L’après-midi est tranquille. Je m’installe au salon. Devant
moi, du thé japonais matcha, moulu patiemment à la meule de pierre, au goût si
vert et si minéral, battu avec le petit fouet en bambou et servi dans ce beau
bol en bois de chêne acheté un jour au Japon. En accompagnement, un morceau de
chocolat 100% à base de fèves criollo, les cacaoyers natifs d’Amérique latine qui
donnent un chocolat pâle et légèrement acidulé.
Pas n’importe quel thé, pas n’importe quel bol, pas
n’importe quel chocolat. Snobisme ? Ce serait jugement. Choix délibéré,
plutôt, de la qualité et de la beauté, choses inscrites dans les gènes au
Japon, pays du shiatsu. Choix de l’attention, au sens bouddhiste, à ce que l’on
mange et boit, par respect pour ce que la nature et le savoir-faire des hommes
a produit, en harmonie. Conscience du bonheur d’être au XXIème siècle et de
pouvoir bénéficier facilement de ces belles et bonnes choses. Gratitude.
Ce n’est pas tant qu’il faille attribuer un sens aux actes banals
du quotidien, tels que manger, boire, se laver, s’étirer, se promener, ou se
tenir simplement en silence. C’est question d’attention et d’intention.
L'attention
La pleine attention consiste à tenter de devenir conscient à
tout ce qui est là. Thich Nhat Hanh,
moine Zen coréen célèbre par son enseignement, raconte ainsi un exercice de
pleine attention au départ d’une tasse de thé. En se concentrant, on peut
remonter à la genèse même du thé que l’on boit : le travail des hommes, la
pluie, le soleil et le vent sur le théier, le passage des 4 saisons, les oiseaux qui s’y posent, son enracinement
dans la terre, les feuilles qui poussent. Quand on a remonté tout
l’enchaînement des causes et effets qui ont produit cette tasse de thé (idem
pour la tasse et pour l‘eau), on est conscient de ce que l’on boit, et
l’attention se poursuit après sur les sensations dans le corps.
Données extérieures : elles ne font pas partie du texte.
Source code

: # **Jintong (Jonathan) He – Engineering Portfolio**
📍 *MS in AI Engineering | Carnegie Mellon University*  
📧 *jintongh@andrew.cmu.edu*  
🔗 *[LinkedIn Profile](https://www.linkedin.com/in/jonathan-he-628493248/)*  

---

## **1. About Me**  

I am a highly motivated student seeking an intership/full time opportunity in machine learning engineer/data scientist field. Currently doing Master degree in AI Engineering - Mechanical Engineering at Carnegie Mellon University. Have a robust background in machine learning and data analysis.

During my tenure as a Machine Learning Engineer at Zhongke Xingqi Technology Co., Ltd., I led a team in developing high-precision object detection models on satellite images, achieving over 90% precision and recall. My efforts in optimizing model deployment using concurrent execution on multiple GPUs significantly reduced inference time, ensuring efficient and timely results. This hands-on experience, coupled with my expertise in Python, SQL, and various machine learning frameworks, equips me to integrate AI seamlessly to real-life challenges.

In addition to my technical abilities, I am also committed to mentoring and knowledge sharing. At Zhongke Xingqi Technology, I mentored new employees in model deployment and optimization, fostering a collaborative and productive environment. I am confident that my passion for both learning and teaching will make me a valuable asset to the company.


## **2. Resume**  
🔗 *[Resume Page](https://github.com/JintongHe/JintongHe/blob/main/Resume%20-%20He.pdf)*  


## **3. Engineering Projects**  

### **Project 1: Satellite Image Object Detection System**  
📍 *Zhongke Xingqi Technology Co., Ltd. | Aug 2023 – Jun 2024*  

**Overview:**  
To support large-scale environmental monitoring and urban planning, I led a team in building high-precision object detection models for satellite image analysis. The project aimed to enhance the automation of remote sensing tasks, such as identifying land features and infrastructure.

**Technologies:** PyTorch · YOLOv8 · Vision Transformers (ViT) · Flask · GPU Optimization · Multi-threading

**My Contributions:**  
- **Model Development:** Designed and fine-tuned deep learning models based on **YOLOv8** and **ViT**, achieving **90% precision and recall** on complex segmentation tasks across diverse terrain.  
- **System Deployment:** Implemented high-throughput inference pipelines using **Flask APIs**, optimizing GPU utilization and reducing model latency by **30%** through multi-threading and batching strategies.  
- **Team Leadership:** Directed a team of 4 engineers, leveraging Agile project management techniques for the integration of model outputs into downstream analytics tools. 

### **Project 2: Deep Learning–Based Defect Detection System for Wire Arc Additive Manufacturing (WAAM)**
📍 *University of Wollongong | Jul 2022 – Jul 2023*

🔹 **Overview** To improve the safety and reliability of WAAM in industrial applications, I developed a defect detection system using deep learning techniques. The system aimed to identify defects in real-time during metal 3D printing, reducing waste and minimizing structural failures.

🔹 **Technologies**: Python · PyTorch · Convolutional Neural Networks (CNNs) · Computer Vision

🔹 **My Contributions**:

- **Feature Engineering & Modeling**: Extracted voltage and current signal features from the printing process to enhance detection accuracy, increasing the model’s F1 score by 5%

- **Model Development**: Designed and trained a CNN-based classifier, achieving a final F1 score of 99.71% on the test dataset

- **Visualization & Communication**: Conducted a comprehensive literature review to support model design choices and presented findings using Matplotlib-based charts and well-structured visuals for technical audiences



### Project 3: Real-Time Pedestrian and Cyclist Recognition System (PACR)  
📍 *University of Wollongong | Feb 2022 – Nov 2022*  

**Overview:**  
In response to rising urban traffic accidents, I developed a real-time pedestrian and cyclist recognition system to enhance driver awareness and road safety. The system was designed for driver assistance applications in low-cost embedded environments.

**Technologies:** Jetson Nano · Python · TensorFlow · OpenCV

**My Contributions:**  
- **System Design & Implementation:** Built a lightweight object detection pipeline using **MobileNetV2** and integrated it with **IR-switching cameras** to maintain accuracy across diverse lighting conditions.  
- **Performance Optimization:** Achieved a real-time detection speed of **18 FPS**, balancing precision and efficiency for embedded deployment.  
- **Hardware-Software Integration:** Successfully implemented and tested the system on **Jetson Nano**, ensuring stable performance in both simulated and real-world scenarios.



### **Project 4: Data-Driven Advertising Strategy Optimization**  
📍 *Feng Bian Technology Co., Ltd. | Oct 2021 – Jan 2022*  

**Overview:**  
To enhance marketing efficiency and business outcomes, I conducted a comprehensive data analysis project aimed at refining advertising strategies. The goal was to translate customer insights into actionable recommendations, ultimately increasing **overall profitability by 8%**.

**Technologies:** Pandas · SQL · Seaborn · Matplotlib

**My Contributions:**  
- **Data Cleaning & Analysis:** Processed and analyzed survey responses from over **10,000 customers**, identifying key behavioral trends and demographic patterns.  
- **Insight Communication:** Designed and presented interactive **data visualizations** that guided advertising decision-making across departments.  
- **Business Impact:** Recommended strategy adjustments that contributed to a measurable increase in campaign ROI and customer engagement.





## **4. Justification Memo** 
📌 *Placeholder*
En traitement shiatsu, nous tentons de même d’atteindre cet
état de pleine attention pour la personne qui vient nous voir, dans l’écoute,
la non-interprétation, le non-jugement, l’ouverture à ce qui est là. Lors d’un
récent stage de Seiki Soho, avec Frans
Copers, il y avait aussi cette attention totale à ce qui est là, et tout à
coup, la main s’en va, spontanément, toucher l’endroit qui
« appelle ». En Seiki, il est question là de résonance, ce qui vient
faire vibrer nos fibres les plus profondes.
L'intention
Quand on prête attention aux actes du quotidien, on peut
aussi les accomplir avec une intention. Je dirais presque les offrir, les
dédier à quelque chose ou quelqu’un, ou simplement les accomplir en gratitude.
En shiatsu semblablement, on peut mettre une intention dans son travail, ou
aucune intention, pour laisser s’exprimer le corps qui reçoit. Masunaga dit que l’intention suffit, d’autres
disent qu’il n’en faut pas. Cela dépendra du moment et de la personne, mais au
minimum, la bienveillance sera l’intention profonde. L’état de bienveillance et
de gratitude est très puissant. Alors, l’esprit Shin (qui est, notamment,
l’entité psychologique, harmonisante, correspondant au cœur) peut s’exprimer
pleinement et la joie est présente. Joie ou jubilation ? Les théologiens
disent que la prière de louange est la plus puissante, car elle est
désintéressée. Quand on dit merci, c’est pour quelque chose et à quelqu’un. On
peut être dans la gratitude pour tout et rien, sans raison précise. On peut
s’adresser à Dieu, aux bouddhas, à tous les Kamis, ou à personne. Peu importe,
c’est question d’affinités. L’important est le ressenti, l’état. « Have
fun », dit Ajahn Brahm.
Le contentement
Ajahn
Brahm est un abbé bouddhiste theravada qui écrit beaucoup de livres et donne
beaucoup de conférences. Il parle du contentement et c’est la première fois que
je rencontre ce terme dans un contexte bouddhiste. Le contentement est un état
profond. Se sentir content, à tout
moment, c’est être reconnecté à l’instant présent, avoir laissé aller le passé
et le futur, et les angoisses qui vont avec, et juste se sentir bien. Les personnes qui viennent régulièrement en
shiatsu me le disent : elles se sentent bien, et n’ont pas d’explications
à cet état. Il n’y en a pas, ou il y en a autant que de personnes, peu importe.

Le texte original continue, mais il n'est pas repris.